In a nutshell, the tax reforms reflect an overall shift of the labor-related tax burden from employers to employees. The underlying idea behind the changes is to eliminate the current split of social security contributions between employees and employers and thereby eradicate any enticement for under-the-table payments. As a result, the employer’s share of the social security taxes will drop significantly, from the current 31.18% to 1.79% in 2019, while the employee’s share of the social security contributions will increase to 19.5%, as compared to the present rates of 9% or 11%. In addition, the personal income tax will increase 5% to 20%; however, the rate of 27% will be applicable to income exceeding approximately EUR 8,900 in 2019.

To compensate employees for the increase in social security taxes, all gross salaries will be subject to an automatic lift by 28.9% as of January 1, 2019. Hence the consolidation of social security contributions on the employee’s side will not create a higher tax burden for employed individuals. 

Additionally, the tax reform package includes a number of other specific anti-avoidance measures. 

Minimum Reliability Criteria for Taxpayers

The amendments put forward minimum reliability criteria for companies and natural persons engaged in individual entrepreneurship. To satisfy these reliability criteria, taxpayers must have no record of previous penalties for: (i) tax-related violations resulting in unreported taxes exceeding EUR 15,000; (ii) illegal employment; (iii) certain administrative infringements; or (iv) criminal conviction for economic crime.

Non-compliance with the criteria will disqualify taxpayers from public procurement tenders and official lists of charity and donation recipients. Such taxpayers will be subject to longer statutory limitation periods (five years, instead of three). Furthermore, non-reliable taxpayers will face negative publicity, since they will be included on a list made available to the public.

Increased Penalties 

Although the general penalty range (from 10% to 50% of unpaid taxes) for violating an obligation to report and pay taxes remains unchanged, certain tax infringements will be subject to larger fines. 

In the event of a tax investigation where taxpayers are not able to justify sources of their income, penalties can reach 100% of unpaid tax amount. Repeated tax violations identified during the same three-year period will be subject to double fine amounts. 

New Statutory Limitation Period for Collecting Taxes

The current five-year limitation period for the Tax Authorities to collect taxes will be replaced by a shorter three-year period. However, the five-year term will remain applicable in a number of cases. For instance, individual tax payers will be subject to a five-year limitation period for collection of personal income tax. So-called unreliable tax payers will not be able to benefit from the shorter limitation period either. The three-year limitation period will not apply where the tax collection is based on automatic information exchange procedure.

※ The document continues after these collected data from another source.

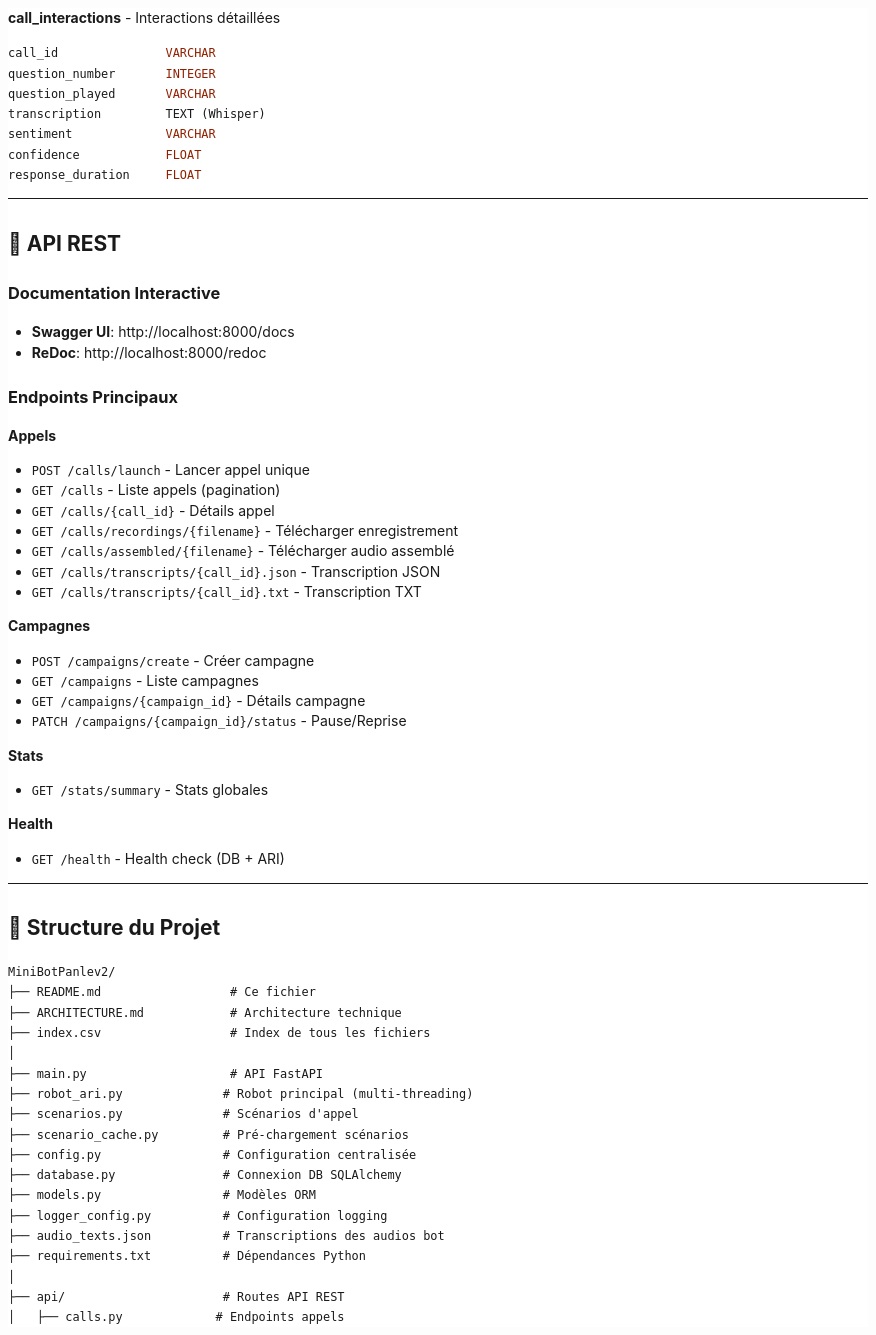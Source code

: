 **call_interactions** - Interactions détaillées
```sql
call_id               VARCHAR
question_number       INTEGER
question_played       VARCHAR
transcription         TEXT (Whisper)
sentiment             VARCHAR
confidence            FLOAT
response_duration     FLOAT
```

---

## 🚀 API REST

### Documentation Interactive
- **Swagger UI**: http://localhost:8000/docs
- **ReDoc**: http://localhost:8000/redoc

### Endpoints Principaux

**Appels**
- `POST /calls/launch` - Lancer appel unique
- `GET /calls` - Liste appels (pagination)
- `GET /calls/{call_id}` - Détails appel
- `GET /calls/recordings/{filename}` - Télécharger enregistrement
- `GET /calls/assembled/{filename}` - Télécharger audio assemblé
- `GET /calls/transcripts/{call_id}.json` - Transcription JSON
- `GET /calls/transcripts/{call_id}.txt` - Transcription TXT

**Campagnes**
- `POST /campaigns/create` - Créer campagne
- `GET /campaigns` - Liste campagnes
- `GET /campaigns/{campaign_id}` - Détails campagne
- `PATCH /campaigns/{campaign_id}/status` - Pause/Reprise

**Stats**
- `GET /stats/summary` - Stats globales

**Health**
- `GET /health` - Health check (DB + ARI)

---

## 📂 Structure du Projet

```
MiniBotPanlev2/
├── README.md                  # Ce fichier
├── ARCHITECTURE.md            # Architecture technique
├── index.csv                  # Index de tous les fichiers
│
├── main.py                    # API FastAPI
├── robot_ari.py              # Robot principal (multi-threading)
├── scenarios.py              # Scénarios d'appel
├── scenario_cache.py         # Pré-chargement scénarios
├── config.py                 # Configuration centralisée
├── database.py               # Connexion DB SQLAlchemy
├── models.py                 # Modèles ORM
├── logger_config.py          # Configuration logging
├── audio_texts.json          # Transcriptions des audios bot
├── requirements.txt          # Dépendances Python
│
├── api/                      # Routes API REST
│   ├── calls.py             # Endpoints appels
```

New General Deductions From Income

Since motor vehicle repair services as well as child care services and renovation of residential premises are often associated in Lithuania with the shadow economy, the tax reform amendments envisage new types of general deductions to reduce off-the-book transactions. 

Individual taxpayers will be able to deduct these types of expenses from their taxable income, provided the services are rendered by a registered Lithuanian taxpayer. The deductions in question are capped at EUR 2,000 which is the aggregate limit for all the three types of deductible expenses. Moreover, the deductible amounts cannot exceed 25% of annual income.

Tax Amnesty

Last but not the least, the tax reform amendments provide for a tax amnesty to be applicable from January 1, 2019, until July 1, 2019. Therefore, all taxpayers will be able to declare their unreported income and pay relevant taxes and will be released from any penalty or fine on overdue tax liabilities. Taxpayers are also entitled under the amnesty rules to request a two-year payment plan allowing them to settle overdue tax liabilities by instalments. 

By Aleksandr Masaliov, Head of Labor and Immigration, CEE Attorneys, Lithuania

This Article was originally published in Issue 5.12 of the CEE Legal Matters Magazine. If you would like to receive a hard copy of the magazine, you can subscribe here.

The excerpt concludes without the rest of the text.